Task description:
Find the word "slower" in the data, then copy each line where it is found.

== Segment start ==

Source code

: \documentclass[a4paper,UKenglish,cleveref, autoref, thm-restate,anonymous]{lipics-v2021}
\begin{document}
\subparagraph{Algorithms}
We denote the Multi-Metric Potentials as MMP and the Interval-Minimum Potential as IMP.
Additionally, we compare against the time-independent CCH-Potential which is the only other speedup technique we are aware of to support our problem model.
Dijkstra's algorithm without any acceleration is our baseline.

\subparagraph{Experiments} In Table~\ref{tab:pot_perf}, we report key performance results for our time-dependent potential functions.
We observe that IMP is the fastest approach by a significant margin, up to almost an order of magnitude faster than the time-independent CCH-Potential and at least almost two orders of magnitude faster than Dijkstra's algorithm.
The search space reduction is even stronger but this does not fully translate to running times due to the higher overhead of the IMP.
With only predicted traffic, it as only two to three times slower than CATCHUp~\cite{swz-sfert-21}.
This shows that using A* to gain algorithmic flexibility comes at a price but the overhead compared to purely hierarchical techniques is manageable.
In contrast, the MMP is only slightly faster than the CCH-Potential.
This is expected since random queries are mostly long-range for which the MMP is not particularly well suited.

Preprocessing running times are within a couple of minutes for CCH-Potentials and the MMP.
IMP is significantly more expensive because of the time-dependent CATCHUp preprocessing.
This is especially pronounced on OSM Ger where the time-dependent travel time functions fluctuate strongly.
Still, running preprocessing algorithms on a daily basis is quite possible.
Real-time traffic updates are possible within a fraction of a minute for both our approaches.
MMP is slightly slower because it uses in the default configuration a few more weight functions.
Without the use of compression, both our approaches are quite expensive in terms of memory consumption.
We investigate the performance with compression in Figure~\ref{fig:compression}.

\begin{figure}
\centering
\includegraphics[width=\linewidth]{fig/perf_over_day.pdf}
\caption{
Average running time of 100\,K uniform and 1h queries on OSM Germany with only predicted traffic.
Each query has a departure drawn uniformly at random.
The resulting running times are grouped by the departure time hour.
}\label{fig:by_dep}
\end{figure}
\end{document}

== Segment end ==

Answer section:
With only predicted traffic, it as only two to three times slower than CATCHUp~\cite{swz-sfert-21}.
MMP is slightly slower because it uses in the default configuration a few more weight functions.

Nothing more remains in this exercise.